Are the rich paying their share of that tax? No, of course not. One-third of our tax revenue comes from a tax that regressively targets the lowest wage earners. That 6.2% with a cap of $8,494.00 is meaningless to the big executive, but it means a lot to low-income people. It’s significant for the middle class, too — $8,500 happens to be exactly what I need to pull from retirement funds this year.
We need “socialized” medicine. We already have a lot of it: more and more retiring baby boomers are covered by Medicare every year, and Medicaid covers many poor and disabled folks. The Children’s Health Insurance Program Reauthorization Act extends coverage for children into middle-class incomes. The only people who don’t get any help are the same people overburdened by taxes: working-class adults. These are the people who can lose everything from a catastrophic illness.

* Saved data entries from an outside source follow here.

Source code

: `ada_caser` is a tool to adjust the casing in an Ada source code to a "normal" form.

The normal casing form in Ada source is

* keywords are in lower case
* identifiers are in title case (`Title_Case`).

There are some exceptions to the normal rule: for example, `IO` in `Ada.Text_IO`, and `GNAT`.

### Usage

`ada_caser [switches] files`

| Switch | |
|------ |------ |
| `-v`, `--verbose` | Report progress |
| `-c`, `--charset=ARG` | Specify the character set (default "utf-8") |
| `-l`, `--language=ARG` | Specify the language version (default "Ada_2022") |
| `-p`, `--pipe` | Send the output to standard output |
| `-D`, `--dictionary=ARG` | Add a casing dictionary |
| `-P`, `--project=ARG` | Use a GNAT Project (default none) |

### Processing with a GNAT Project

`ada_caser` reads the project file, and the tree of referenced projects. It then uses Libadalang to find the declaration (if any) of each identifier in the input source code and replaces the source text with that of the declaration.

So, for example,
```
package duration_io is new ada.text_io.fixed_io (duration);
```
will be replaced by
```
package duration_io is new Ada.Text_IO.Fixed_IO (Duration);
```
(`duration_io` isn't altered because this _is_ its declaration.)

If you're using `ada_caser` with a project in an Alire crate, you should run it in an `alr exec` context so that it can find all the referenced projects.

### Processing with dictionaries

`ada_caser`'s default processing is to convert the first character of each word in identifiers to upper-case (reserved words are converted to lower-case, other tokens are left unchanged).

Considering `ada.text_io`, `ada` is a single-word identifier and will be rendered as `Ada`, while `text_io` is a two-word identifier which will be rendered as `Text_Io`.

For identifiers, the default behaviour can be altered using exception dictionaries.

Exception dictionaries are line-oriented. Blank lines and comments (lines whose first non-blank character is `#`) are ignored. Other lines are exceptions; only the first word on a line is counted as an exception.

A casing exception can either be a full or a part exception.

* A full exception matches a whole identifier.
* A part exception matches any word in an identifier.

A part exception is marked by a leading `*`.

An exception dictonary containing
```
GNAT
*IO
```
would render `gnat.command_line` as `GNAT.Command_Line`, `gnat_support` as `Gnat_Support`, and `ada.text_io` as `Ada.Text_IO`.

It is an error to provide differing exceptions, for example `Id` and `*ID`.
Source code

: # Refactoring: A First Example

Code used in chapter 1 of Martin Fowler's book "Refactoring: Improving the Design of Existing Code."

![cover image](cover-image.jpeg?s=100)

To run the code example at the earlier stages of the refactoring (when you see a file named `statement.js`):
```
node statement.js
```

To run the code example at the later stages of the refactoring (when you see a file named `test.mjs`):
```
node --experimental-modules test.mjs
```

We need to rebuild our roads, our bridges, our schools. We need social programs to reduce crime and lessen drug abuse to help the underclass rise up to productive levels.
The middle class can’t pay for all this. The rich HAVE to step up and recreate a decent world for all of us. Don’t feel guilty about demanding that they do this: remember that many got this wealth by dampening middle and low-class income, by exploiting third world labor, by manipulating sweetheart tax deals for themselves, by robbing our retirement funds; most have no excuse to cry “unfair!”. As for the rest, the movie stars, big-name music stars, and sports celebrities: they’ve been siphoning from the lower classes too. It’s time for all of them to dig deep and pay back what they took.
It was YOUR work that made them rich. Don’t ever forget that. You are the ones making those million-dollar paychecks possible. Without the middle class, the country collapses instantly. It’s your labor that built their wealth: it’s time for them to pay back.
Socialism? Call it whatever the hell you want to call it, I don’t care. We have a colossal mess, and we need a colossal sacrifice to fix it. The lower class wage earners can’t do it. The rich have to face the music and pony up.